[Assignment] Of all the lines below, return only those starting with the line holding "though severe remedy." and going on through the line holding "that sordid villain.", exactly as written.

Items from a data source:

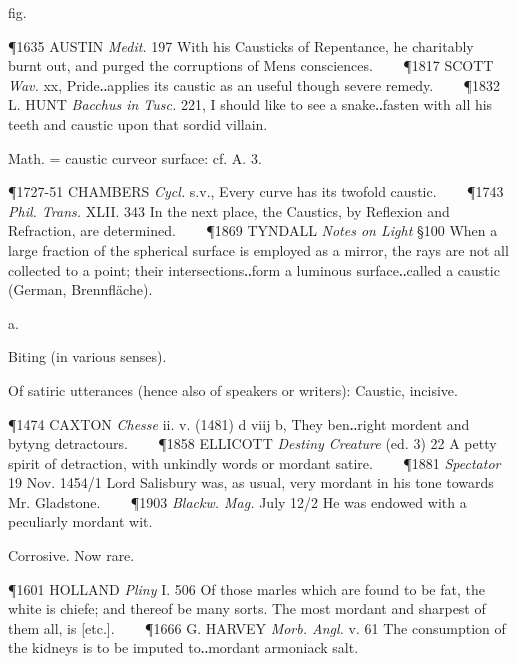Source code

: \begin{description}[wide, labelwidth=!, labelindent=0pt]
\begin{myenumerate}
 fig.

\P 1635 AUSTIN  \textit{Medit.} 197 With his Causticks of Repentance, he charitably burnt out, and purged the corruptions of Mens consciences.    
\P 1817 SCOTT  \textit{Wav.} xx, Pride‥applies its caustic as an useful though severe remedy.    
\P 1832 L. HUNT  \textit{Bacchus in Tusc.} 221, I should like to see a snake‥fasten with all his teeth and caustic upon that sordid villain.

 Math. = caustic curveor surface: cf. A. 3.

\P 1727-51 CHAMBERS  \textit{Cycl.} s.v., Every curve has its twofold caustic.    
\P 1743  \textit{Phil. Trans.} XLII. 343 In the next place, the Caustics, by Reflexion and Refraction, are determined.    
\P 1869 TYNDALL  \textit{Notes on Light} §100 When a large fraction of the spherical surface is employed as a mirror, the rays are not all collected to a point; their intersections‥form a luminous surface‥called a caustic (German, Brennfläche).
\end{myenumerate}


 a.

\noindent {}

\noindent [a. F. mordant, pres. pple. of mordre to bite:—popular L. *mordĕre (= classical L. mordēre); the form mordent is assimilated to the L. pple. mordentem.]
\vspace{-0.3cm}

Biting (in various senses).

\begin{myenumerate}
 Of satiric utterances (hence also of speakers or writers): Caustic, incisive.

\P 1474 CAXTON  \textit{Chesse} ii. v. (1481) d viij b, They ben‥right mordent and bytyng detractours.    
\P 1858 ELLICOTT  \textit{Destiny Creature} (ed. 3) 22 A petty spirit of detraction, with unkindly words or mordant satire.    
\P 1881  \textit{Spectator} 19 Nov. 1454/1 Lord Salisbury was, as usual, very mordant in his tone towards Mr. Gladstone.    
\P 1903  \textit{Blackw. Mag.} July 12/2 He was endowed with a peculiarly mordant wit.

 Corrosive. Now rare.

\P 1601 HOLLAND  \textit{Pliny} I. 506 Of those marles which are found to be fat, the white is chiefe; and thereof be many sorts. The most mordant and sharpest of them all, is [etc.].    
\P 1666 G. HARVEY  \textit{Morb. Angl.} v. 61 The consumption of the kidneys is to be imputed to‥mordant armoniack salt.


\end{myenumerate}
\end{description}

[The answer]
\P 1817 SCOTT  \textit{Wav.} xx, Pride‥applies its caustic as an useful though severe remedy.    
\P 1832 L. HUNT  \textit{Bacchus in Tusc.} 221, I should like to see a snake‥fasten with all his teeth and caustic upon that sordid villain.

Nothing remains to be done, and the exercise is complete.